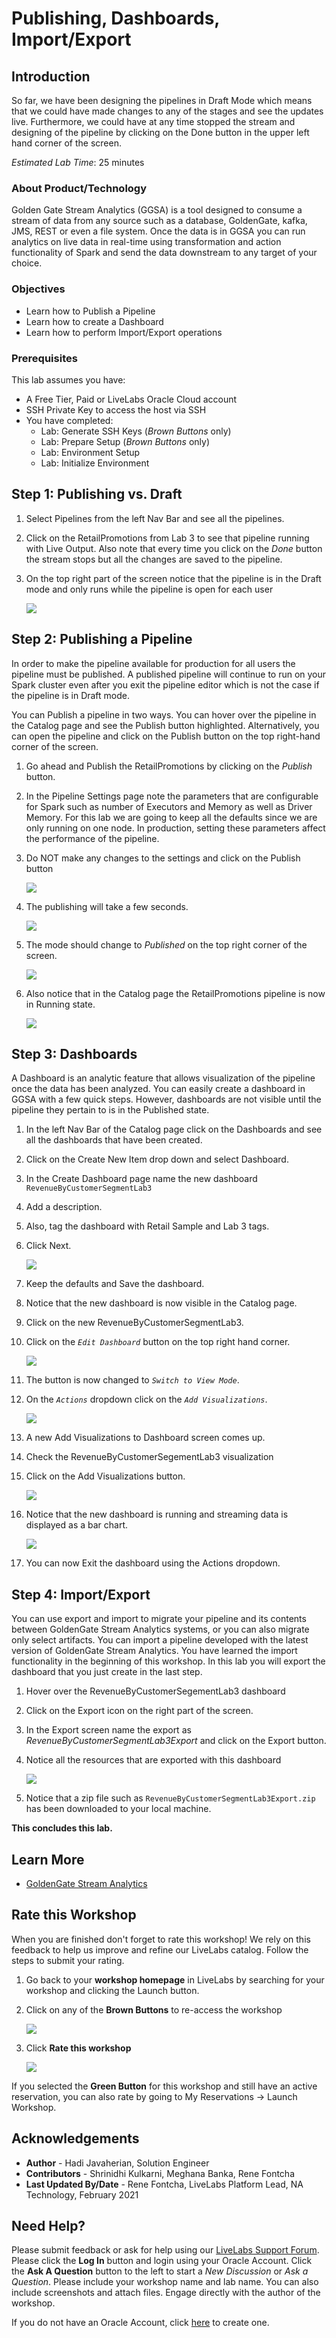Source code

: # Publishing, Dashboards, Import/Export

## Introduction
So far, we have been designing the pipelines in Draft Mode which means that we could have made changes to any of the stages and see the updates live.  Furthermore, we could have at any time stopped the stream and designing of the pipeline by clicking on the Done button in the upper left hand corner of the screen.

*Estimated Lab Time*: 25 minutes

### About Product/Technology
Golden Gate Stream Analytics (GGSA) is a tool designed to consume a stream of data from any source such as a database, GoldenGate, kafka, JMS, REST or even a file system.  Once the data is in GGSA you can run analytics on live data in real-time using transformation and action functionality of Spark and send the data downstream to any target of your choice.

### Objectives
- Learn how to Publish a Pipeline
- Learn how to create a Dashboard
- Learn how to perform Import/Export operations

### Prerequisites
This lab assumes you have:
- A Free Tier, Paid or LiveLabs Oracle Cloud account
- SSH Private Key to access the host via SSH
- You have completed:
    - Lab: Generate SSH Keys (*Brown Buttons* only)
    - Lab: Prepare Setup (*Brown Buttons* only)
    - Lab: Environment Setup
    - Lab: Initialize Environment

## **Step 1**: Publishing vs. Draft

1. Select Pipelines from the left Nav Bar and see all the pipelines.  
2. Click on the RetailPromotions from Lab 3 to see that pipeline running with Live Output. Also note that every time you click on the *Done* button the stream stops but all the changes are saved to the pipeline.  
3. On the top right part of the screen notice that the pipeline is in the Draft mode and only runs while the pipeline is open for each user

    ![](./images/donedraft.png " ")

## **Step 2**: Publishing a Pipeline
In order to make the pipeline available for production for all users the pipeline must be published. A published pipeline will continue to run on your Spark cluster even after you exit the pipeline editor which is not the case if the pipeline is in Draft mode.

You can Publish a pipeline in two ways.  You can hover over the pipeline in the Catalog page and see the Publish button highlighted.  Alternatively, you can open the pipeline and click on the Publish button on the top right-hand corner of the screen.

1. Go ahead and Publish the RetailPromotions by clicking on the *Publish* button.
2. In the Pipeline Settings page note the parameters that are configurable for Spark such as number of Executors and Memory as well as Driver Memory. For this lab we are going to keep all the defaults since we are only running on one node. In production, setting these parameters affect the performance of the pipeline.
3. Do NOT make any changes to the settings and click on the Publish button

    ![](./images/pipelinesettings.png " ")

4. The publishing will take a few seconds.

    ![](./images/publish.png " ")

5. The mode should change to *Published* on the top right corner of the screen.

    ![](./images/published.png " ")

6. Also notice that in the Catalog page the RetailPromotions pipeline is now in Running state.

    ![](./images/published2.png " ")

## **Step 3**: Dashboards
A Dashboard is an analytic feature that allows visualization of the pipeline once the data has been analyzed.  You can easily create a dashboard in GGSA with a few quick steps. However, dashboards are not visible until the pipeline they pertain to is in the Published state.

1. In the left Nav Bar of the Catalog page click on the Dashboards and see all the dashboards that have been created.
2. Click on the Create New Item drop down and select Dashboard.  
3. In the Create Dashboard page name the new dashboard `RevenueByCustomerSegmentLab3`
4. Add a description.  
5. Also, tag the dashboard with Retail Sample and Lab 3 tags.  
6. Click Next.

    ![](./images/newDashboard.png " ")

7. Keep the defaults and Save the dashboard.  
8. Notice that the new dashboard is now visible in the Catalog page.
9.  Click on the new RevenueByCustomerSegmentLab3.
10. Click on the *`Edit Dashboard`* button on the top right hand corner.

    ![](./images/editDashboard.png " ")

11. The button is now changed to *`Switch to View Mode`*.  
12. On the *`Actions`* dropdown click on the *`Add Visualizations`*.

    ![](./images/editdashboard2.png " ")

13. A new Add Visualizations to Dashboard screen comes up.  
14. Check the RevenueByCustomerSegementLab3 visualization
15. Click on the Add Visualizations button.

    ![](./images/addVisualization.png " ")

16. Notice that the new dashboard is running and streaming data is displayed as a bar chart.

    ![](./images/dashboardcompleted.png " ")

17. You can now Exit the dashboard using the Actions dropdown.

## **Step 4**: Import/Export
You can use export and import to migrate your pipeline and its contents between GoldenGate Stream Analytics systems, or you can also migrate only select artifacts. You can import a pipeline developed with the latest version of GoldenGate Stream Analytics. You have learned the import functionality in the beginning of this workshop.  In this lab you will export the dashboard that you just create in the last step.

1. Hover over the RevenueByCustomerSegementLab3 dashboard
2. Click on the Export icon on the right part of the screen.
3. In the Export screen name the export as *RevenueByCustomerSegmentLab3Export* and click on the Export button.  
4. Notice all the resources that are exported with this dashboard

    ![](./images/dashboardexport.png " ")

5. Notice that a zip file such as `RevenueByCustomerSegmentLab3Export.zip` has been downloaded to your local machine.

**This concludes this lab.**

## Learn More
* [GoldenGate Stream Analytics](https://www.oracle.com/middleware/technologies)

## Rate this Workshop
When you are finished don't forget to rate this workshop!  We rely on this feedback to help us improve and refine our LiveLabs catalog.  Follow the steps to submit your rating.

1.  Go back to your **workshop homepage** in LiveLabs by searching for your workshop and clicking the Launch button.
2.  Click on any of the **Brown Buttons** to re-access the workshop  

    ![](https://raw.githubusercontent.com/oracle/learning-library/master/common/labs/cloud-login/images/workshop-homepage-2.png " ")

3.  Click **Rate this workshop**

    ![](https://raw.githubusercontent.com/oracle/learning-library/master/common/labs/cloud-login/images/rate-this-workshop.png " ")

If you selected the **Green Button** for this workshop and still have an active reservation, you can also rate by going to My Reservations -> Launch Workshop.

## Acknowledgements

* **Author** - Hadi Javaherian, Solution Engineer
* **Contributors** - Shrinidhi Kulkarni, Meghana Banka, Rene Fontcha
* **Last Updated By/Date** - Rene Fontcha, LiveLabs Platform Lead, NA Technology, February 2021

## Need Help?
Please submit feedback or ask for help using our [LiveLabs Support Forum](https://community.oracle.com/tech/developers/categories/livelabsdiscussions). Please click the **Log In** button and login using your Oracle Account. Click the **Ask A Question** button to the left to start a *New Discussion* or *Ask a Question*.  Please include your workshop name and lab name.  You can also include screenshots and attach files.  Engage directly with the author of the workshop.

If you do not have an Oracle Account, click [here](https://profile.oracle.com/myprofile/account/create-account.jspx) to create one.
--
■ **EXERCISE INSTRUCTIONS**
Everything in the entries above must be output again exactly, except the pictures.

■ **WRITTEN RESPONSE**
Source code

: # Publishing, Dashboards, Import/Export

## Introduction
So far, we have been designing the pipelines in Draft Mode which means that we could have made changes to any of the stages and see the updates live.  Furthermore, we could have at any time stopped the stream and designing of the pipeline by clicking on the Done button in the upper left hand corner of the screen.

*Estimated Lab Time*: 25 minutes

### About Product/Technology
Golden Gate Stream Analytics (GGSA) is a tool designed to consume a stream of data from any source such as a database, GoldenGate, kafka, JMS, REST or even a file system.  Once the data is in GGSA you can run analytics on live data in real-time using transformation and action functionality of Spark and send the data downstream to any target of your choice.

### Objectives
- Learn how to Publish a Pipeline
- Learn how to create a Dashboard
- Learn how to perform Import/Export operations

### Prerequisites
This lab assumes you have:
- A Free Tier, Paid or LiveLabs Oracle Cloud account
- SSH Private Key to access the host via SSH
- You have completed:
    - Lab: Generate SSH Keys (*Brown Buttons* only)
    - Lab: Prepare Setup (*Brown Buttons* only)
    - Lab: Environment Setup
    - Lab: Initialize Environment

## **Step 1**: Publishing vs. Draft

1. Select Pipelines from the left Nav Bar and see all the pipelines.  
2. Click on the RetailPromotions from Lab 3 to see that pipeline running with Live Output. Also note that every time you click on the *Done* button the stream stops but all the changes are saved to the pipeline.  
3. On the top right part of the screen notice that the pipeline is in the Draft mode and only runs while the pipeline is open for each user

    ![](./images/donedraft.png " ")

## **Step 2**: Publishing a Pipeline
In order to make the pipeline available for production for all users the pipeline must be published. A published pipeline will continue to run on your Spark cluster even after you exit the pipeline editor which is not the case if the pipeline is in Draft mode.

You can Publish a pipeline in two ways.  You can hover over the pipeline in the Catalog page and see the Publish button highlighted.  Alternatively, you can open the pipeline and click on the Publish button on the top right-hand corner of the screen.

1. Go ahead and Publish the RetailPromotions by clicking on the *Publish* button.
2. In the Pipeline Settings page note the parameters that are configurable for Spark such as number of Executors and Memory as well as Driver Memory. For this lab we are going to keep all the defaults since we are only running on one node. In production, setting these parameters affect the performance of the pipeline.
3. Do NOT make any changes to the settings and click on the Publish button

    ![](./images/pipelinesettings.png " ")

4. The publishing will take a few seconds.

    ![](./images/publish.png " ")

5. The mode should change to *Published* on the top right corner of the screen.

    ![](./images/published.png " ")

6. Also notice that in the Catalog page the RetailPromotions pipeline is now in Running state.

    ![](./images/published2.png " ")

## **Step 3**: Dashboards
A Dashboard is an analytic feature that allows visualization of the pipeline once the data has been analyzed.  You can easily create a dashboard in GGSA with a few quick steps. However, dashboards are not visible until the pipeline they pertain to is in the Published state.

1. In the left Nav Bar of the Catalog page click on the Dashboards and see all the dashboards that have been created.
2. Click on the Create New Item drop down and select Dashboard.  
3. In the Create Dashboard page name the new dashboard `RevenueByCustomerSegmentLab3`
4. Add a description.  
5. Also, tag the dashboard with Retail Sample and Lab 3 tags.  
6. Click Next.

    ![](./images/newDashboard.png " ")

7. Keep the defaults and Save the dashboard.  
8. Notice that the new dashboard is now visible in the Catalog page.
9.  Click on the new RevenueByCustomerSegmentLab3.
10. Click on the *`Edit Dashboard`* button on the top right hand corner.

    ![](./images/editDashboard.png " ")

11. The button is now changed to *`Switch to View Mode`*.  
12. On the *`Actions`* dropdown click on the *`Add Visualizations`*.

    ![](./images/editdashboard2.png " ")

13. A new Add Visualizations to Dashboard screen comes up.  
14. Check the RevenueByCustomerSegementLab3 visualization
15. Click on the Add Visualizations button.

    ![](./images/addVisualization.png " ")

16. Notice that the new dashboard is running and streaming data is displayed as a bar chart.

    ![](./images/dashboardcompleted.png " ")

17. You can now Exit the dashboard using the Actions dropdown.

## **Step 4**: Import/Export
You can use export and import to migrate your pipeline and its contents between GoldenGate Stream Analytics systems, or you can also migrate only select artifacts. You can import a pipeline developed with the latest version of GoldenGate Stream Analytics. You have learned the import functionality in the beginning of this workshop.  In this lab you will export the dashboard that you just create in the last step.

1. Hover over the RevenueByCustomerSegementLab3 dashboard
2. Click on the Export icon on the right part of the screen.
3. In the Export screen name the export as *RevenueByCustomerSegmentLab3Export* and click on the Export button.  
4. Notice all the resources that are exported with this dashboard

    ![](./images/dashboardexport.png " ")

5. Notice that a zip file such as `RevenueByCustomerSegmentLab3Export.zip` has been downloaded to your local machine.

**This concludes this lab.**

## Learn More
* [GoldenGate Stream Analytics](https://www.oracle.com/middleware/technologies)

## Rate this Workshop
When you are finished don't forget to rate this workshop!  We rely on this feedback to help us improve and refine our LiveLabs catalog.  Follow the steps to submit your rating.

1.  Go back to your **workshop homepage** in LiveLabs by searching for your workshop and clicking the Launch button.
2.  Click on any of the **Brown Buttons** to re-access the workshop  

    ![](https://raw.githubusercontent.com/oracle/learning-library/master/common/labs/cloud-login/images/workshop-homepage-2.png " ")

3.  Click **Rate this workshop**

    ![](https://raw.githubusercontent.com/oracle/learning-library/master/common/labs/cloud-login/images/rate-this-workshop.png " ")

If you selected the **Green Button** for this workshop and still have an active reservation, you can also rate by going to My Reservations -> Launch Workshop.

## Acknowledgements

* **Author** - Hadi Javaherian, Solution Engineer
* **Contributors** - Shrinidhi Kulkarni, Meghana Banka, Rene Fontcha
* **Last Updated By/Date** - Rene Fontcha, LiveLabs Platform Lead, NA Technology, February 2021

## Need Help?
Please submit feedback or ask for help using our [LiveLabs Support Forum](https://community.oracle.com/tech/developers/categories/livelabsdiscussions). Please click the **Log In** button and login using your Oracle Account. Click the **Ask A Question** button to the left to start a *New Discussion* or *Ask a Question*.  Please include your workshop name and lab name.  You can also include screenshots and attach files.  Engage directly with the author of the workshop.

If you do not have an Oracle Account, click [here](https://profile.oracle.com/myprofile/account/create-account.jspx) to create one.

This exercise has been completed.